Through having my own financial planning firm, I am able to bring objective, valuable financial advice to my peers in Generation Y.
I believe that we need financial planning, from early on, more than any other generation in the past. Our financial lives are just way more complicated than any other generation before us! The financial decisions we make now will affect us for a long time. We have a lot of student loan debt. Most of us don’t have pensions, and if they do, they won't cover us completely in retirement. A lot of people don’t think we’re going to have Social Security benefits, or at least a lot less of it, by the time we're retired. We have to invest on our own. We change jobs more frequently in the first 10 years than prior generations did in their entire career. We’re buying homes at a later age than our parents did. We still want to start families.

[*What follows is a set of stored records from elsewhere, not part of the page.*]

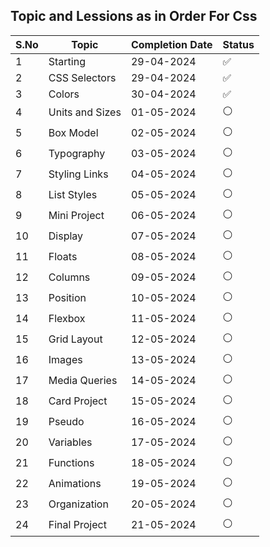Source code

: ## Topic and Lessions as in Order For Css

| S.No | Topic            | Completion Date | Status       |
|------|------------------|-----------------|--------------|
| 1    | Starting         | 29-04-2024      | ✅           |
| 2    | CSS Selectors    | 29-04-2024      | ✅           |
| 3    | Colors           | 30-04-2024      | ✅           |
| 4    | Units and Sizes  | 01-05-2024      | ⚪           |
| 5    | Box Model        | 02-05-2024      | ⚪           |
| 6    | Typography       | 03-05-2024      | ⚪           |
| 7    | Styling Links    | 04-05-2024      | ⚪           |
| 8    | List Styles      | 05-05-2024      | ⚪           |
| 9    | Mini Project     | 06-05-2024      | ⚪           |
| 10   | Display          | 07-05-2024      | ⚪           |
| 11   | Floats           | 08-05-2024      | ⚪           |
| 12   | Columns          | 09-05-2024      | ⚪           |
| 13   | Position         | 10-05-2024      | ⚪           |
| 14   | Flexbox          | 11-05-2024      | ⚪           |
| 15   | Grid Layout      | 12-05-2024      | ⚪           |
| 16   | Images           | 13-05-2024      | ⚪           |
| 17   | Media Queries    | 14-05-2024      | ⚪           |
| 18   | Card Project     | 15-05-2024      | ⚪           |
| 19   | Pseudo           | 16-05-2024      | ⚪           |
| 20   | Variables        | 17-05-2024      | ⚪           |
| 21   | Functions        | 18-05-2024      | ⚪           |
| 22   | Animations       | 19-05-2024      | ⚪           |
| 23   | Organization     | 20-05-2024      | ⚪           |
| 24   | Final Project    | 21-05-2024      | ⚪           |

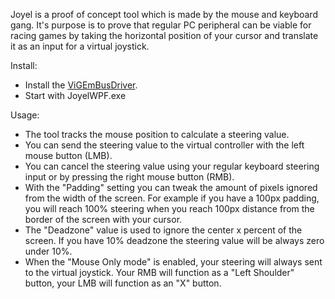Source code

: Joyel is a proof of concept tool which is made by the mouse and keyboard gang.
It's purpose is to prove that regular PC peripheral can be viable for racing games by taking the horizontal position of your cursor and translate it as an input for a virtual joystick.

Install:
- Install the [ViGEmBusDriver](https://vigembusdriver.com/).
- Start with JoyelWPF.exe

Usage:
- The tool tracks the mouse position to calculate a steering value.
- You can send the steering value to the virtual controller with the left mouse button (LMB).
- You can cancel the steering value using your regular keyboard steering input or by pressing the right mouse button (RMB).
- With the "Padding" setting you can tweak the amount of pixels ignored from the width of the screen. For example if you have a 100px padding, you will reach 100% steering when you reach 100px distance from the border of the screen with your cursor.
- The "Deadzone" value is used to ignore the center x percent of the screen. If you have 10% deadzone the steering value will be always zero under 10%.
- When the "Mouse Only mode" is enabled, your steering will always sent to the virtual joystick. Your RMB will function as a "Left Shoulder" button, your LMB will function as an "X" button.
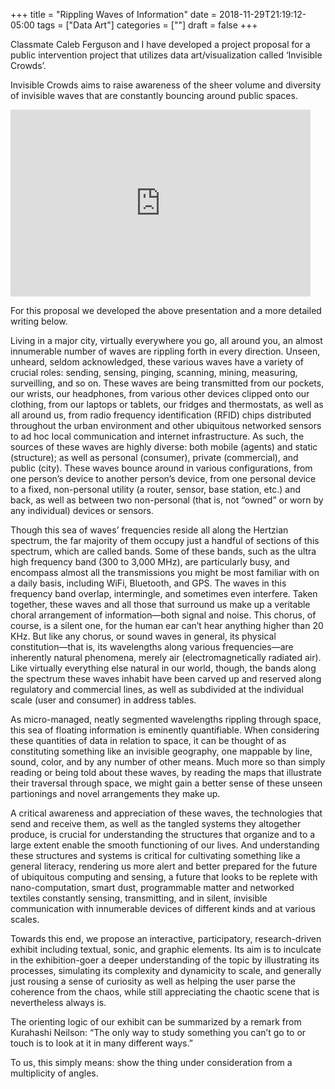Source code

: +++
title = "Rippling Waves of Information"
date = 2018-11-29T21:19:12-05:00
tags = ["Data Art"]
categories = [""]
draft = false
+++

Classmate Caleb Ferguson and I have developed a project proposal for a public intervention project that utilizes data art/visualization called ‘Invisible Crowds’.

Invisible Crowds aims to raise awareness of the sheer volume and diversity of  invisible waves that are constantly bouncing around public spaces.

<iframe src="https://docs.google.com/presentation/d/e/2PACX-1vRydR0gwpODI272EstW6x6ipM2cglA7SX9B7AqSQnq5MFX1FQ1vS1SIFWLJ75i0ZW1YSP2DRKEdMmtU/embed?start=false&loop=false&delayms=5000" frameborder="0" width="480" height="299" allowfullscreen="true" mozallowfullscreen="true" webkitallowfullscreen="true"></iframe>

For this proposal we developed the above presentation and a more detailed writing below.

Living in a major city, virtually everywhere you go, all around you, an almost innumerable number of waves are rippling forth in every direction. Unseen, unheard, seldom acknowledged, these various waves have a variety of crucial roles: sending, sensing, pinging, scanning, mining, measuring, surveilling, and so on. These waves are being transmitted from our pockets, our wrists, our headphones, from various other devices clipped onto our clothing, from our laptops or tablets, our fridges and thermostats, as well as all around us, from radio frequency identification (RFID) chips distributed throughout the urban environment and other ubiquitous networked sensors to ad hoc local communication and internet infrastructure. As such, the sources of these waves are highly diverse: both mobile (agents) and static (structure); as well as personal (consumer), private (commercial), and public (city). These waves bounce around in various configurations, from one person’s device to another person’s device, from one personal device to a fixed, non-personal utility (a router, sensor, base station, etc.) and back, as well as between two non-personal (that is, not “owned” or worn by any individual) devices or sensors.

Though this sea of waves’ frequencies reside all along the Hertzian spectrum, the far majority of them occupy just a handful of sections of this spectrum, which are called bands. Some of these bands, such as the ultra high frequency band (300 to 3,000 MHz), are particularly busy, and encompass almost all the transmissions you might be most familiar with on a daily basis, including WiFi, Bluetooth, and GPS. The waves in this frequency band overlap, intermingle, and sometimes even interfere. Taken together, these waves and all those that surround us make up a veritable choral arrangement of information—both signal and noise. This chorus, of course, is a silent one, for the human ear can’t hear anything higher than 20 KHz. But like any chorus, or sound waves in general, its physical constitution—that is, its wavelengths along various frequencies—are inherently natural phenomena, merely air (electromagnetically radiated air). Like virtually everything else natural in our world, though, the bands along the spectrum these waves inhabit have been carved up and reserved along regulatory and commercial lines, as well as subdivided at the individual scale (user and consumer) in address tables.

As micro-managed, neatly segmented wavelengths rippling through space, this sea of floating information is eminently quantifiable. When considering these quantities of data in relation to space, it can be thought of as constituting something like an invisible geography, one mappable by line, sound, color, and by any number of other means. Much more so than simply reading or being told about these waves, by reading the maps that illustrate their traversal through space, we might gain a better sense of these unseen partionings and novel arrangements they make up.

A critical awareness and appreciation of these waves, the technologies that send and receive them, as well as the tangled systems they altogether produce, is crucial for understanding the structures that organize and to a large extent enable the smooth functioning of our lives. And understanding these structures and systems is critical for cultivating something like a general literacy, rendering us more alert and better prepared for the future of ubiquitous computing and sensing, a future that looks to be replete with nano-computation, smart dust, programmable matter and networked textiles constantly sensing, transmitting, and in silent, invisible communication with innumerable devices of different kinds and at various scales.

Towards this end, we propose an interactive, participatory, research-driven exhibit including textual, sonic, and graphic elements. Its aim is to inculcate in the exhibition-goer a deeper understanding of the topic by illustrating its processes, simulating its complexity and dynamicity to scale, and generally just rousing a sense of curiosity as well as helping the user parse the coherence from the chaos, while still appreciating the chaotic scene that is nevertheless always is.

The orienting logic of our exhibit can be summarized by a remark from Kurahashi Neilson: “The only way to study something you can’t go to or touch is to look at it in many different ways.”

To us, this simply means: show the thing under consideration from a multiplicity of angles.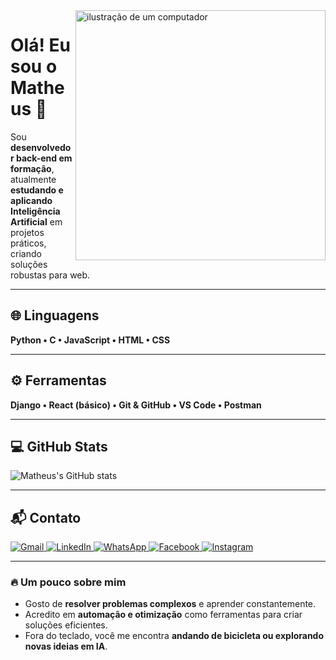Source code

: <img src="https://raw.githubusercontent.com/MicaelliMedeiros/micaellimedeiros/master/image/computer-illustration.png" alt="ilustração de um computador" width="400px" align="right">

# Olá! Eu sou o Matheus 👋

Sou **desenvolvedor back-end em formação**, atualmente **estudando e aplicando Inteligência Artificial** em projetos práticos, criando soluções robustas para web.

---

## 🌐 Linguagens
**Python • C • JavaScript • HTML • CSS**

---

## ⚙️ Ferramentas
**Django • React (básico) • Git & GitHub • VS Code • Postman**

---

## 💻 GitHub Stats
![Matheus's GitHub stats](https://github-readme-stats.vercel.app/api?username=SEU-USUARIO&show_icons=true&theme=radical)

---

## 📬 Contato
<a href="mailto:SEU-GMAIL" title="Gmail">
  <img src="https://img.shields.io/badge/-Gmail-FF0000?style=flat-square&labelColor=FF0000&logo=gmail&logoColor=white" alt="Gmail"/>
</a>
<a href="SEU-LINKEDIN" title="LinkedIn">
  <img src="https://img.shields.io/badge/-Linkedin-0e76a8?style=flat-square&logo=Linkedin&logoColor=white" alt="LinkedIn"/>
</a>
<a href="https://api.whatsapp.com/send?phone=SEU-NUMERO" title="WhatsApp">
  <img src="https://img.shields.io/badge/-WhatsApp-25d366?style=flat-square&labelColor=25d366&logo=whatsapp&logoColor=white" alt="WhatsApp"/>
</a>
<a href="SEU-FACEBOOK" title="Facebook">
  <img src="https://img.shields.io/badge/-Facebook-3b5998?style=flat-square&labelColor=3b5998&logo=facebook&logoColor=white" alt="Facebook"/>
</a>
<a href="SEU-INSTAGRAM" title="Instagram">
  <img src="https://img.shields.io/badge/-Instagram-DF0174?style=flat-square&labelColor=DF0174&logo=instagram&logoColor=white" alt="Instagram"/>
</a>

---

### 🔥 Um pouco sobre mim
- Gosto de **resolver problemas complexos** e aprender constantemente.
- Acredito em **automação e otimização** como ferramentas para criar soluções eficientes.
- Fora do teclado, você me encontra **andando de bicicleta ou explorando novas ideias em IA**.
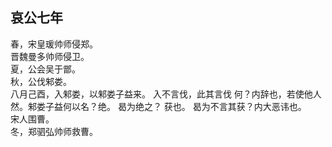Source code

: ## 哀公七年
春，宋皇瑗帅师侵郑。  
晋魏曼多帅师侵卫。  
夏，公会吴于鄫。  
秋，公伐邾娄。  
八月己酉，入邾娄，以邾娄子益来。 入不言伐，此其言伐
何？内辞也，若使他人然。邾娄子益何以名？绝。 曷为绝之？
获也。 曷为不言其获？内大恶讳也。  
宋人围曹。  
冬，郑驷弘帅师救曹。  

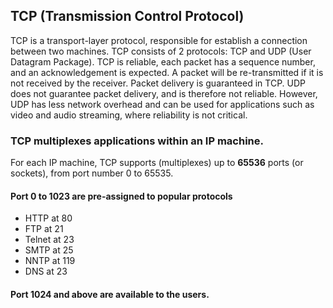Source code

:## TCP (Transmission Control Protocol)  
TCP is a transport-layer protocol, responsible for establish a connection between two machines. TCP consists of 2 protocols: TCP and UDP (User Datagram Package).  TCP is reliable, each packet has a sequence number, and an acknowledgement is expected.  A packet will be re-transmitted if it is not received by the receiver.  Packet delivery is guaranteed in TCP.  UDP does not guarantee packet delivery, and is therefore not reliable.  However, UDP has less network overhead and can be used for applications such as video and audio streaming, where reliability is not critical.  

### TCP multiplexes applications within an IP machine.
For each IP machine, TCP supports (multiplexes) up to <b>65536</b> ports (or sockets), from port number 0 to 65535.

#### Port 0 to 1023 are pre-assigned to popular protocols
- HTTP at 80
- FTP at 21
- Telnet at 23
- SMTP at 25
- NNTP at 119
- DNS at 23

#### Port 1024 and above are available to the users.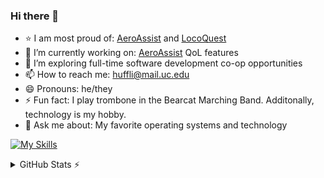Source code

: ### Hi there 👋

- ⭐ I am most proud of: [AeroAssist](https://github.com/lh1207/AeroAssist/) and [LocoQuest](https://www.github.com/lh1207/LocoQuest)
- 🌱 I’m currently working on: [AeroAssist](https://github.com/lh1207/AeroAssist/) QoL features
- 🤔 I’m exploring full-time software development co-op opportunities
- 📫 How to reach me: huffli@mail.uc.edu
- 😄 Pronouns: he/they
- ⚡ Fun fact: I play trombone in the Bearcat Marching Band. Additonally, technology is my hobby.
- 💬 Ask me about: My favorite operating systems and technology

[![My Skills](https://skillicons.dev/icons?i=cs,dotnet,sqlite,java,spring,kotlin,htmx,html,css,bootstrap,js,nodejs,arch,linux,bash,python,powershell,docker&perline=6)](https://skillicons.dev)

<details>
  <summary>GitHub Stats ⚡</summary>
  
  <a href="#">![Github stats](https://github-readme-stats.vercel.app/api?username=lh1207&bg_color=1e1e2e&text_color=cdd6f4&icon_color=cba6f7&title_color=94e2d5&count_private=true&hide_border=true&line_height=20)</a>
  <a href="#">![Top Langs](https://github-readme-stats.vercel.app/api/top-langs/?username=lh1207&layout=compact&bg_color=1e1e2e&text_color=cdd6f4&icon_color=cba6f7&title_color=94e2d5&count_private=true&hide_border=true)</a>
</details>
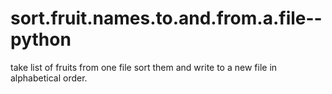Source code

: # sort.fruit.names.to.and.from.a.file--python
take list of fruits from one file
sort them and write to a new file in alphabetical order.
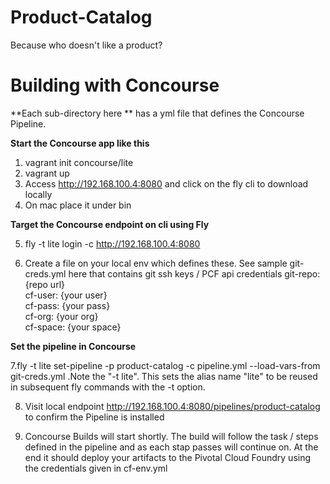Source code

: # Product-Catalog

Because who doesn't like a product?

# Building with Concourse  

**Each sub-directory here ** has a yml file that defines the Concourse Pipeline.

**Start the Concourse app like this** 

1. vagrant init concourse/lite  
2. vagrant up  
3. Access http://192.168.100.4:8080 and click on the fly cli to download locally
4. On mac place it under bin 

**Target the Concourse endpoint on cli using Fly** 

5. fly -t lite login -c http://192.168.100.4:8080  

6. Create a file on your local env which defines these. See sample git-creds.yml here that contains git ssh keys / PCF api credentials
        git-repo: {repo url}  
        cf-user: {your user}  
        cf-pass: {your pass}  
        cf-org: {your org}  
        cf-space: {your space}  

**Set the pipeline in Concourse**

7.fly -t lite set-pipeline -p product-catalog -c pipeline.yml --load-vars-from git-creds.yml .Note the "-t lite". This sets the alias name "lite" to be reused in subsequent fly commands with the -t option. 
  
8. Visit local endpoint http://192.168.100.4:8080/pipelines/product-catalog  to confirm the Pipeline is installed 
  
9. Concourse Builds will start shortly. The build will follow the task / steps defined in the pipeline and as each stap passes will continue on. At the end it should deploy your artifacts to the Pivotal Cloud Foundry using the credentials given in cf-env.yml
  

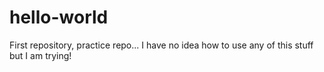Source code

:# hello-world
First repository, practice repo...
I have no idea how to use any of this stuff but I am trying!
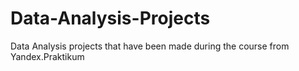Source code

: # Data-Analysis-Projects
Data Analysis projects that have been made during the course from Yandex.Praktikum
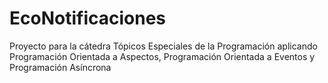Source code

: # EcoNotificaciones
Proyecto para la cátedra Tópicos Especiales de la Programación aplicando Programación Orientada a Aspectos, Programación Orientada a Eventos y Programación Asíncrona
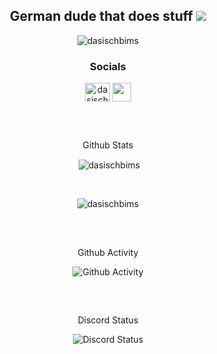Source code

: <h2 align="center">German dude that does stuff <img src="https://raw.githubusercontent.com/stevenrskelton/flag-icon/master/png/16/country-4x3/de.png"></h2>

<p align="center">
  <img src="https://komarev.com/ghpvc/?username=dasischbims&label=Profile%20views&color=0e75b6&style=flat" alt="dasischbims"/>
</p>
<h3 align="center">Socials</h3>

<p align="center">
<a href="https://twitter.com/dasischbims" target="blank">
  <img align="center" src="https://raw.githubusercontent.com/rahuldkjain/github-profile-readme-generator/master/src/images/icons/Social/twitter.svg" alt="dasischbims" height="30" width="40" /></a>
  <a href="https://discord.gg/ZURcscg" target="blank"><img align="center" src="https://discord.com/assets/3437c10597c1526c3dbd98c737c2bcae.svg" alt="" height="30" width="30"></a>
</p>

<h2></h2>

<br>
 <p align="center">
  Github Stats
 </p>
<p align="center">&nbsp;<img align="center" src="https://github-readme-stats.vercel.app/api?username=dasischbims&show_icons=true&theme=dracula&locale=en" alt="dasischbims" /></p>

<br>

<p align="center"><img src="https://github-readme-stats.vercel.app/api/top-langs?username=dasischbims&show_icons=true&theme=dracula&locale=en&layout=compact" alt="dasischbims" /></p>
<br>
<p align="center">
 <h2 align="center">
 </h2>
 <p align="center">
  Github Activity
 </p>
</p>
<p align="center">
 <img src="https://activity-graph.herokuapp.com/graph?username=Arikatsu&theme=rogue" align="center" alt="Github Activity" />
</p>
<br>
<p align="center">
 <h2 align="center">
 </h2>
 <p align="center">
  Discord Status
 </p>
</p>
 <p align="center">
 <img src="https://lanyard.cnrad.dev/api/337296708117594113" alt="Discord Status">
</p>
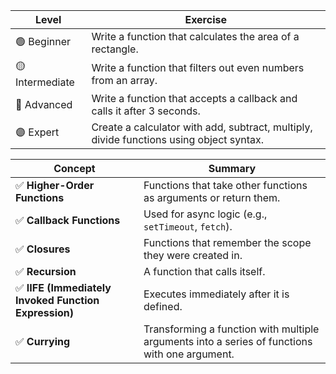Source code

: | Level           | Exercise                                                                                |
| --------------- | --------------------------------------------------------------------------------------- |
| 🟢 Beginner     | Write a function that calculates the area of a rectangle.                               |
| 🟡 Intermediate | Write a function that filters out even numbers from an array.                           |
| 🔵 Advanced     | Write a function that accepts a callback and calls it after 3 seconds.                  |
| 🟣 Expert       | Create a calculator with add, subtract, multiply, divide functions using object syntax. |



| Concept                                              | Summary                                                                                       |
| ---------------------------------------------------- | --------------------------------------------------------------------------------------------- |
| ✅ **Higher-Order Functions**                         | Functions that take other functions as arguments or return them.                              |
| ✅ **Callback Functions**                             | Used for async logic (e.g., `setTimeout`, `fetch`).                                           |
| ✅ **Closures**                                       | Functions that remember the scope they were created in.                                       |
| ✅ **Recursion**                                      | A function that calls itself.                                                                 |
| ✅ **IIFE (Immediately Invoked Function Expression)** | Executes immediately after it is defined.                                                     |
| ✅ **Currying**                                       | Transforming a function with multiple arguments into a series of functions with one argument. |
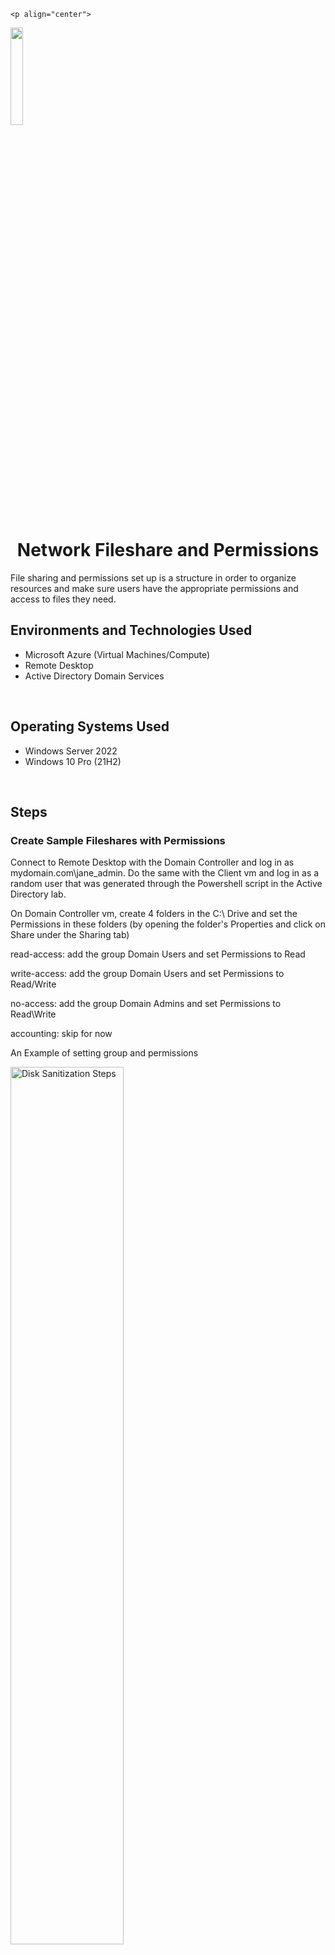     <p align="center">
<img src="https://github.com/ColtonTrauCC/network-fileshare/assets/147654000/efe94bff-a469-4342-a4c6-e927befd13b9" height = 20% width = 20%/>
</p>

<h1 align = "center">Network Fileshare and Permissions</h1>
File sharing and permissions set up is a structure in order to organize resources and make sure users have the appropriate permissions and access to files they need.
<br />

<h2>Environments and Technologies Used</h2>
<ul>
  <li>Microsoft Azure (Virtual Machines/Compute)</li>
  <li>Remote Desktop</li>
  <li>Active Directory Domain Services</li>
</ul>

<br />

<h2>Operating Systems Used</h2>
<ul>
  <li>Windows Server 2022</li>
  <li>Windows 10 Pro (21H2)</li>
</ul>

<br />

<h2>Steps</h2>

<h3>Create Sample Fileshares with Permissions</h3>

</p>
Connect to Remote Desktop with the Domain Controller and log in as mydomain.com\jane_admin. Do the same with the Client vm and log in as a random user that was generated through the Powershell script in the Active Directory lab.
</p>
On Domain Controller vm, create 4 folders in the C:\ Drive and set the Permissions in these folders (by opening the folder's Properties and click on Share under the Sharing tab)
<p>

read-access: add the group Domain Users and set Permissions to Read
<p>
write-access: add the group Domain Users and set Permissions to Read/Write
<p>
no-access: add the group Domain Admins and set Permissions to Read\Write
<p>
accounting: skip for now
<p>
An Example of setting group and permissions
<p>
<img src="https://i.imgur.com/NgImT4S.png" height="60%" width="60%" alt="Disk Sanitization Steps"/>
<p>
</p>

<br/>

<h3>Attempt to Access Fileshares</h3>

<p>
On the Client vm go to the shared folder through file explorer and type \\dc-1
<p>
Attempt to access the folders, the only one that is inaccessible by the permissions set is no-access
<p>
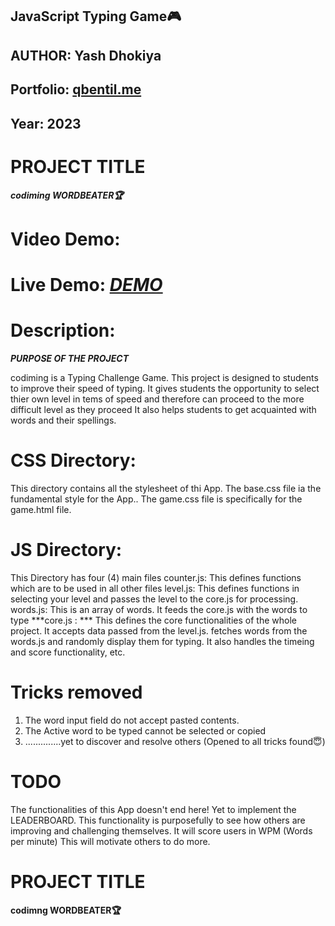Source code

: 
## JavaScript Typing Game🎮

## AUTHOR: Yash Dhokiya
## Portfolio:  <a href = "https://qbentil.me" target = "_blank">qbentil.me</a>
## Year: 2023

# PROJECT TITLE
***codiming WORDBEATER🏆***

# Video Demo:
***<URL HERE>***

# Live Demo: ***<a href = "https://pukkawordbeater.netlify.app" target = "_blank">DEMO</a>***



# Description:

***PURPOSE OF THE PROJECT***

codiming is a Typing Challenge Game.
This project is designed to students to improve their speed of typing.
It gives students the opportunity to select thier own level in tems of speed
and therefore can proceed to the more difficult level as they proceed
It also helps students to get acquainted with words and their spellings.



# CSS Directory:
This directory contains all the stylesheet of thi App.
The base.css file ia the fundamental style for the App..
The game.css file is specifically for the game.html file.

# JS Directory:
This Directory has four (4) main files
counter.js: This defines functions which are to be used in all other files
level.js: This defines functions in selecting your level and passes the level to the core.js for processing.
words.js: This is an array of words. It feeds the core.js with the words to type
***core.js : ***
This defines the core functionalities of the whole project.
It accepts data passed from the level.js.
fetches words from the words.js and randomly display them for typing.
It also handles the timeing and score functionality, etc.

# Tricks removed
1. The word input field do not accept pasted contents.
2. The Active word to be typed cannot be selected or copied
3. ..............yet to discover and resolve others (Opened to all tricks found😇)

# TODO
The functionalities of this App doesn't end here!
Yet to implement the LEADERBOARD.
This functionality is purposefully to see how others are improving and challenging themselves.
It will score users in WPM (Words per minute)
This will motivate others to do more.

# PROJECT TITLE
**codimng WORDBEATER🏆**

Our financial lives are difficult, and never stop changing! And yet, we still want to have great experiences, fulfill dreams, and check off bucket-list items. I want to navigate my financial life right, and help others do the same.
Only good financial planning will help you navigate all of that (whether you do it yourself or not).
Our economy is built around a very complex financial system, which you can lose to if you don’t integrate all the parts of your money wisely - budgeting, saving, credit, debt, investing, insurance, taxes, retirement, estate planning, work benefits - the list goes on! Navigate these inefficiently, and money and time is not maximized. Play your cards right, and you’ll be in “Wealth Mode.”
I want to help hard-working young professionals and families use money as a tool to make their life awesome now and later, and achieve their own version of wealth. Henry David Thoreau defined “wealth” best when he said: “Wealth is the ability to fully experience life.” That’s what Wealth Mode is to me - assurance that your smart financial decisions are helping you to have, and fully enjoy, the experiences that will matter most to you.